## TASK TO COMPLETE
Set down, exactly as written, every line from the top of the records below to the line containing "into respective clipboards.", both ends included, and no others.

## RECORDS SUPPLIED
____
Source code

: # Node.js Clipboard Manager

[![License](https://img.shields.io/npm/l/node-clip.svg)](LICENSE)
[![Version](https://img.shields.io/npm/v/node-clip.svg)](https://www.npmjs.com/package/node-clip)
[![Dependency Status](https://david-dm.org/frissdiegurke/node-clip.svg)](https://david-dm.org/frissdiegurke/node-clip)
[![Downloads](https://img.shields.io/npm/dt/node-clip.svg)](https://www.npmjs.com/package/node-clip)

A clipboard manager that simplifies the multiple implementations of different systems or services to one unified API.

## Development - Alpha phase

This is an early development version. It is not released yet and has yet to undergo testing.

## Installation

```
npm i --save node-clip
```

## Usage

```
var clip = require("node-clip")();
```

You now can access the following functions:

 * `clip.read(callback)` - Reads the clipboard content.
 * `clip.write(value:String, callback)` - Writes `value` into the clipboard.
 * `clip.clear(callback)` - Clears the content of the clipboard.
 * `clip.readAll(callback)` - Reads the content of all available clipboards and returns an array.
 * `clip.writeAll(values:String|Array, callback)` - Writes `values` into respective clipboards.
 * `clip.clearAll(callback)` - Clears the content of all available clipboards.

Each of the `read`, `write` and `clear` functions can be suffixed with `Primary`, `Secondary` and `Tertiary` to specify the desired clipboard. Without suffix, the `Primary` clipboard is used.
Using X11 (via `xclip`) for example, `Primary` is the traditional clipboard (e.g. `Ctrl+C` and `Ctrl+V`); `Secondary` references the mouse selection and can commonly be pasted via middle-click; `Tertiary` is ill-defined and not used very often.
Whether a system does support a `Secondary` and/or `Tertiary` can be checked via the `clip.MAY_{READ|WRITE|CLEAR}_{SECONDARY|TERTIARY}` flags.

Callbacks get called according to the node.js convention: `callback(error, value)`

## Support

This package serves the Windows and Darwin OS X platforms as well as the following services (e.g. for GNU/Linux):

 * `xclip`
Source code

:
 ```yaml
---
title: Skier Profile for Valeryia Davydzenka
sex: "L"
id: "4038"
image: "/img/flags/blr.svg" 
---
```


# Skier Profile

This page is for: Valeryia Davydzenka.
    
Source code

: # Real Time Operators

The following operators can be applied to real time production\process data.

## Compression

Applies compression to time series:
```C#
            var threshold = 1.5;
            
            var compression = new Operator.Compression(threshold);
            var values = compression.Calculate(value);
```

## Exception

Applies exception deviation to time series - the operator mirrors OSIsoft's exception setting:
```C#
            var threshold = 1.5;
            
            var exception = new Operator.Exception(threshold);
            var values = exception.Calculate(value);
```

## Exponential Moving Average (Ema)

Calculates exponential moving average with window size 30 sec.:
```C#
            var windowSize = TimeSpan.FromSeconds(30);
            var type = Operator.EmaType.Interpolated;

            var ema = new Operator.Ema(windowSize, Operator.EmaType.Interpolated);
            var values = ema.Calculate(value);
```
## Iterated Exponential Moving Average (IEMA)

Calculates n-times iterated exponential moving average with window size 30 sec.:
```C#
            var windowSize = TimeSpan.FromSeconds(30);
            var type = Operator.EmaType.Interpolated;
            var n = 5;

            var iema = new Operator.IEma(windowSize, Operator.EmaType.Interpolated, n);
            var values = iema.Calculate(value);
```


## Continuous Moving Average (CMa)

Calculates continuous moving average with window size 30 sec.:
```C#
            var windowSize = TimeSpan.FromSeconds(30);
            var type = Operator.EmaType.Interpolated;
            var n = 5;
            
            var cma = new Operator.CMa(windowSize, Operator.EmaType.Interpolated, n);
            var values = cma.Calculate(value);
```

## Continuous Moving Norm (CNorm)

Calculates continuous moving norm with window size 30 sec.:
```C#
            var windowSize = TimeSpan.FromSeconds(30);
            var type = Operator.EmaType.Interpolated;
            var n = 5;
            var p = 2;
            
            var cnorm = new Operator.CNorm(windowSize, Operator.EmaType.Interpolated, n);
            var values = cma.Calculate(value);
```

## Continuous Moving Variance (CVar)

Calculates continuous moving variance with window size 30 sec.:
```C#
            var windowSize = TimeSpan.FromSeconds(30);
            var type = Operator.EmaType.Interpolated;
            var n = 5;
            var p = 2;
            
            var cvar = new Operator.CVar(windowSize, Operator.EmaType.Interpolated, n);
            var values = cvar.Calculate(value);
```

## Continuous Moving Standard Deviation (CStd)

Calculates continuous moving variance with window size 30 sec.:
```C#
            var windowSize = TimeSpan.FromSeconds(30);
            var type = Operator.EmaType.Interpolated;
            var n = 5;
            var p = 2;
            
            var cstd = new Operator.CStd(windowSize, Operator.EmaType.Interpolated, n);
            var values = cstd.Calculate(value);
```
____
## WRITTEN SOLUTION
Source code

: # Node.js Clipboard Manager

[![License](https://img.shields.io/npm/l/node-clip.svg)](LICENSE)
[![Version](https://img.shields.io/npm/v/node-clip.svg)](https://www.npmjs.com/package/node-clip)
[![Dependency Status](https://david-dm.org/frissdiegurke/node-clip.svg)](https://david-dm.org/frissdiegurke/node-clip)
[![Downloads](https://img.shields.io/npm/dt/node-clip.svg)](https://www.npmjs.com/package/node-clip)

A clipboard manager that simplifies the multiple implementations of different systems or services to one unified API.

## Development - Alpha phase

This is an early development version. It is not released yet and has yet to undergo testing.

## Installation

```
npm i --save node-clip
```

## Usage

```
var clip = require("node-clip")();
```

You now can access the following functions:

 * `clip.read(callback)` - Reads the clipboard content.
 * `clip.write(value:String, callback)` - Writes `value` into the clipboard.
 * `clip.clear(callback)` - Clears the content of the clipboard.
 * `clip.readAll(callback)` - Reads the content of all available clipboards and returns an array.
 * `clip.writeAll(values:String|Array, callback)` - Writes `values` into respective clipboards.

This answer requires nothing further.